COLUMBIA ­— More of South Carolina’s poor mothers-to-be will get parenting help at home through a $30 million public-private partnership that aims to reduce pre-term births and child hospitalizations.

Gov. Nikki Haley on Tuesday announced the state’s collaboration with nonprofits, companies and private donors to increase those helped through the Nurse-Family Partner­ship, a Denver-based nonprofit that pairs registered nurses with first-time mothers on Medicaid.

The nurses make home visits – typically one or two monthly – from early in a mother’s pregnancy through the child’s second birthday.

Haley said the voluntary program aims to put babies and their mothers on a successful path, while reducing state costs and the problems that come with generational poverty, including domestic abuse.

“These new moms want to be the best moms they can be, but they need guidance,” she said.

More than 1,200 families in South Carolina now receive the one-on-one intervention.
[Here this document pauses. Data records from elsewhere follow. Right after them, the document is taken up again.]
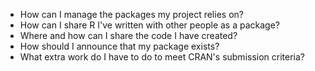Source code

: -   How can I manage the packages my project relies on?
-   How can I share R I've written with other people as a package?
-   Where and how can I share the code I have created?
-   How should I announce that my package exists?
-   What extra work do I have to do to meet CRAN's submission criteria?
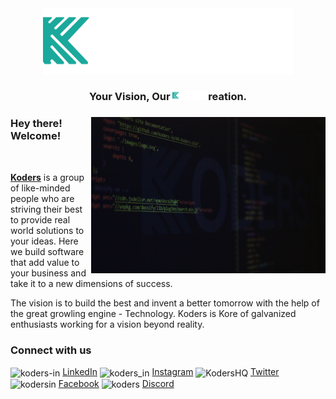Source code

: <div align="center">
<img src="https://github.com/koders-in/.github/blob/main/profile/koders-logo-full.png" width="400px">
<h3> Your Vision, Our <span><img src="https://github.com/koders-in/.github/blob/main/profile/koders-logo-full.png" height="15px"><span>reation.</h3>
</div>
<div align="left">
<img src="https://github.com/koders-in/.github/blob/main/profile/assets/kode.png" height="250px" align="right"/>
<h3>Hey there! Welcome!</h3>
<br>
<p>
<a href="http://www.koders.in" target="_blank"><b>Koders</b></a> is a group of like-minded people who are striving their best to provide real world solutions to your ideas. Here we build software that add value to your business and take it to a new dimensions of success.
</p>
<p>
The vision is to build the best and invent a better tomorrow with the help of the great growling engine - Technology. Koders is Kore of galvanized enthusiasts working for a vision beyond reality.
</p>
</div>
<div>
<h3>Connect with us</h3>
<img align="center" src="https://www.koders.in/static/media/linkedin-rect.70b6de0d.svg" alt="koders-in" height="20px" width="20px"/> <a href="https://www.linkedin.com/company/koders-in/" target="_blank">LinkedIn</a>
<img align="center" src="https://www.koders.in/static/media/instagram.fe30fdf6.svg" alt="koders_in" height="20px" width="20px"/> <a href="https://www.instagram.com/koders_in/" target="_blank">Instagram</a>
<img align="center" src="https://www.koders.in/static/media/twitter.8763f8c2.svg" alt="KodersHQ" height="20px" width="20px"/> <a href="https://twitter.com/KodersHQ" target="_blank">Twitter</a>
<img align="center" src="https://www.koders.in/static/media/facebook.e19ce8a0.svg" alt="kodersin" height="20px" width="20px"/> <a href="https://www.facebook.com/kodersin" target="_blank">Facebook</a>
<img align="center" src="https://www.koders.in/static/media/discord.25e7bb73.svg" alt="koders" height="20px" width="20px"/> <a href="https://dsc.gg/koders" target="_blank">Discord</a>
</div>
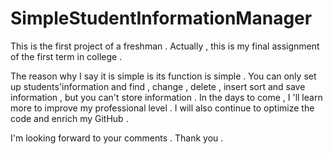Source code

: # SimpleStudentInformationManager
This is the first project of a freshman . Actually , this is my final assignment of the first term in college .

The reason why I say it is simple is its function is simple . You can only set up students'information and find , change , delete , insert sort and save information , but you can't store information . In the days to come , I 'll learn more to improve my professional level . I will also continue to optimize the code and enrich my GitHub . 

I'm looking forward to your comments . Thank you .
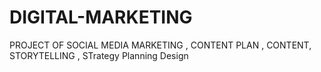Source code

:# DIGITAL-MARKETING
PROJECT OF SOCIAL MEDIA MARKETING , 
CONTENT PLAN ,
CONTENT, STORYTELLING ,
STrategy Planning
Design
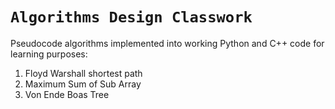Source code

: # `Algorithms Design Classwork`
Pseudocode algorithms implemented into working Python and C++ code for learning purposes:
1. Floyd Warshall shortest path
2. Maximum Sum of Sub Array
3. Von Ende Boas Tree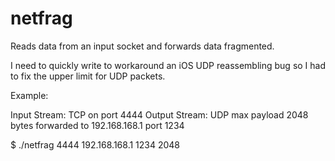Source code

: netfrag
=======

Reads data from an input socket and forwards data fragmented.

I need to quickly write to workaround an iOS UDP reassembling bug so I had to fix the upper limit for UDP packets.

Example:

Input Stream: TCP on port 4444
Output Stream: UDP max payload 2048 bytes forwarded to 192.168.168.1 port 1234

$ ./netfrag 4444 192.168.168.1 1234 2048
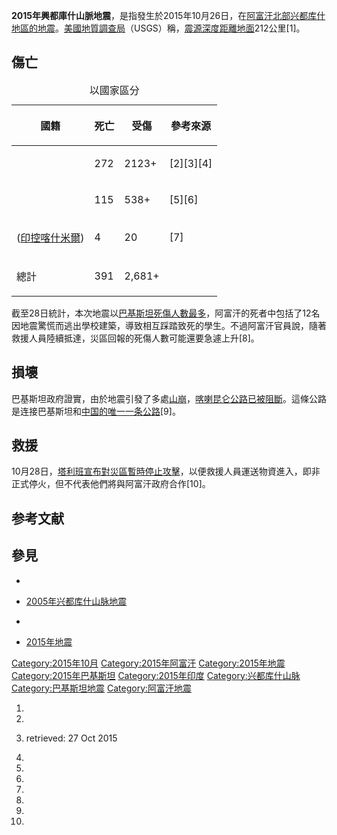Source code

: **2015年興都庫什山脈地震**，是指發生於2015年10月26日，在[阿富汗北部](../Page/阿富汗.md "wikilink")[兴都库什地區的](https://zh.wikipedia.org/wiki/兴都库什 "wikilink")[地震](../Page/地震.md "wikilink")。[美國地質調查局](../Page/美國地質調查局.md "wikilink")（USGS）稱，[震源深度距離地面](../Page/震源.md "wikilink")212公里\[1\]。

## 傷亡

<table>
<caption>以國家區分</caption>
<thead>
<tr class="header">
<th><p>國籍</p></th>
<th><p>死亡</p></th>
<th><p>受傷</p></th>
<th><p>參考來源</p></th>
</tr>
</thead>
<tbody>
<tr class="odd">
<td></td>
<td><p>272</p></td>
<td><p>2123+</p></td>
<td><p>[2][3][4]</p></td>
</tr>
<tr class="even">
<td></td>
<td><p>115</p></td>
<td><p>538+</p></td>
<td><p>[5][6]</p></td>
</tr>
<tr class="odd">
<td><p>(<a href="https://zh.wikipedia.org/wiki/印控喀什米爾" title="wikilink">印控喀什米爾</a>)</p></td>
<td><p>4</p></td>
<td><p>20</p></td>
<td><p>[7]</p></td>
</tr>
<tr class="even">
<td><p>總計</p></td>
<td><p>391</p></td>
<td><p>2,681+</p></td>
<td></td>
</tr>
</tbody>
</table>

截至28日統計，本次地震以[巴基斯坦死傷人數最多](../Page/巴基斯坦.md "wikilink")，阿富汗的死者中包括了12名因地震驚慌而逃出學校建築，導致相互踩踏致死的學生。不過阿富汗官員說，隨著救援人員陸續抵達，災區回報的死傷人數可能還要急遽上升\[8\]。

## 損壞

巴基斯坦政府證實，由於地震引發了多處[山崩](../Page/山崩.md "wikilink")，[喀喇昆仑公路已被阻斷](../Page/喀喇昆仑公路.md "wikilink")。這條公路是连接巴基斯坦和[中国的唯一一条公路](https://zh.wikipedia.org/wiki/中華人民共和國 "wikilink")\[9\]。

## 救援

10月28日，[塔利班宣布對災區暫時停止攻擊](../Page/塔利班.md "wikilink")，以便救援人員運送物資進入，即非正式停火，但不代表他們將與阿富汗政府合作\[10\]。

## 参考文献

## 參見

  -
  - [2005年兴都库什山脉地震](../Page/2005年兴都库什山脉地震.md "wikilink")

  -
  - [2015年地震](https://zh.wikipedia.org/wiki/2015年地震 "wikilink")

[Category:2015年10月](https://zh.wikipedia.org/wiki/Category:2015年10月 "wikilink")
[Category:2015年阿富汗](https://zh.wikipedia.org/wiki/Category:2015年阿富汗 "wikilink")
[Category:2015年地震](https://zh.wikipedia.org/wiki/Category:2015年地震 "wikilink")
[Category:2015年巴基斯坦](https://zh.wikipedia.org/wiki/Category:2015年巴基斯坦 "wikilink")
[Category:2015年印度](https://zh.wikipedia.org/wiki/Category:2015年印度 "wikilink")
[Category:兴都库什山脉](https://zh.wikipedia.org/wiki/Category:兴都库什山脉 "wikilink")
[Category:巴基斯坦地震](https://zh.wikipedia.org/wiki/Category:巴基斯坦地震 "wikilink")
[Category:阿富汗地震](https://zh.wikipedia.org/wiki/Category:阿富汗地震 "wikilink")

1.

2.

3.   retrieved: 27 Oct 2015

4.

5.
6.

7.

8.

9.
10.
As of Dec. 31, nearly 3,700 moms had received parenting assistance since the program began operating in the state in 2008.

Iantheya Brown, 26, of Columbia, says she’s a “super mom” to her 3-year-old son Jameer largely because of the support from her visiting nurse.

“I had fears of becoming a lost soul, a statistic, another young black woman lost in her pain and failed dreams,” she said. But through encouragement and goal-setting, she said, she earned a speech pathology degree and is pursuing her master’s. “Nurse Pam made me feel like I could do anything. Now I’m giving Jameer that same message.”

The state’s Medicaid agency hasn’t previously been involved with Nurse-Family Partnership. The announcement means 3,200 more mothers will receive help over the next four years, said Christian Soura, the director of the state Department of Health and Human Services.

The contract calls for his agency to pay $13 million – about 30 percent of that from state taxes – while donors are contributing $17 million, part of which will pay for the program’s evaluation. The largest donor, the Duke Endowment, has committed to paying $8 million of that. Four years from now, the state will pay the Nurse-Family Partnership a bonus of up to $7.5 million. How much of that state taxes pay depends on the demonstrated savings, Soura said.

Reviews must show that most of the assisted families live in the state’s poorest communities, that there’s been a reduction in pre-term births and child hospitalizations for injuries, and that participating moms are waiting for a “healthy spacing” before their second child.

Roxane White, the president and CEO of the Nurse-Family Partnership, said the statewide “Pay for Success” initiative is a first for the nonprofit.

Haley said the program is part of her administration’s efforts to lift up rural South Carolina. Democrats have been critical of the state’s poverty rankings and Haley’s refusal to expand Medicaid to more poor adults.

“It’s not about money, it’s about outcomes,” Haley said.

South Carolina ranks fifth-worst in child poverty, with 27 percent of all children – about 280,000 – living in families with incomes below the federal poverty level.

Medicaid, the government health care program for the poor and disabled, pays for more than half of all births in South Carolina and 85 percent of births to teen mothers, Soura said.